Viel Stoff für heiße Debatte

Kreis Rotenburg - Die von den Grünen kritisierte freihändige Vergabe des Planungsauftrages für den Neubau einer Sporthalle an der Theodor-Heuss-Schule hat beim Rechnungsprüfungsamt (RPA) zu keiner vergaberechtlichen Beanstandung geführt.

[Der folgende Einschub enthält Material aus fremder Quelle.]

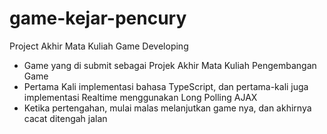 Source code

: # game-kejar-pencury
Project Akhir Mata Kuliah Game Developing

- Game yang di submit sebagai Projek Akhir Mata Kuliah Pengembangan Game
- Pertama Kali implementasi bahasa TypeScript, dan pertama-kali juga implementasi Realtime menggunakan Long Polling AJAX
- Ketika pertengahan, mulai malas melanjutkan game nya, dan akhirnya cacat ditengah jalan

Das geht aus einer Stellungnahme des RPA hervor. Manfred Radtke, Sprecher der Grünen, hatte diese Stelle beim Landkreis eingeschaltet, nachdem der Verwaltungsausschuss zuvor einen Beschluss über die Vergabe des Planungsauftrages beschlossen hatte – vorbehaltlich einer Freigabe der für den Bau erforderlichen Haushaltsmittel im Stadtrat. Diese stand gestern Abend im Rat auf der Tagesordnung. Bürgermeister Detlef Eichinger fühlt sich bestätigt: „Wir haben vom RPA den grünen Stempel auf der Auftragsvergabe.“ Allerdings: Sie steht nicht im Einklang mit der „Richtlinie der Stadt Rotenburg für die Vergabe von Aufträgen“, heißt es in der Stellungnahme aus dem Hause der Kreisverwaltung. Diese Richtlinie fordere, dass bei einer freihändigen Vergabe grundsätzlich mindestens drei geeignete Unternehmen zur Abgabe eines Angebotes aufgefordert werden, schreibt das Rechnungsprüfungsamt.

Darüber hinaus könne das RPA den Verzicht auf die Durchführung eines Wettbewerbes aufgrund der Höhe der Auftragssumme nicht nachvollziehen; zudem bestünden aus haushaltsrechtlicher Sicht bei der geplanten Projektumsetzung Bedenken.

Stoff genug also gestern Abend für eine heiße Debatte im Stadtrat. Denn sollte es zu einer Ausschreibung des Planungsauftrages kommen, befürchtet Eichinger nicht nur eine Verzögerung, sondern auch höhere Kosten als die derzeit vorgesehenen 2,5 Millionen Euro. Für diese Verzögerung sei aber aus Sicht des Grünen-Sprechers ausschließlich Eichinger verantwortlich: „Er hätte diese Ausschreibung schon im vergangenen Jahr machen können.“ Nun aber die freihändige Vergabe des Auftrages mit zeitlichem Druck zu begründen, sei nicht zu akzeptieren.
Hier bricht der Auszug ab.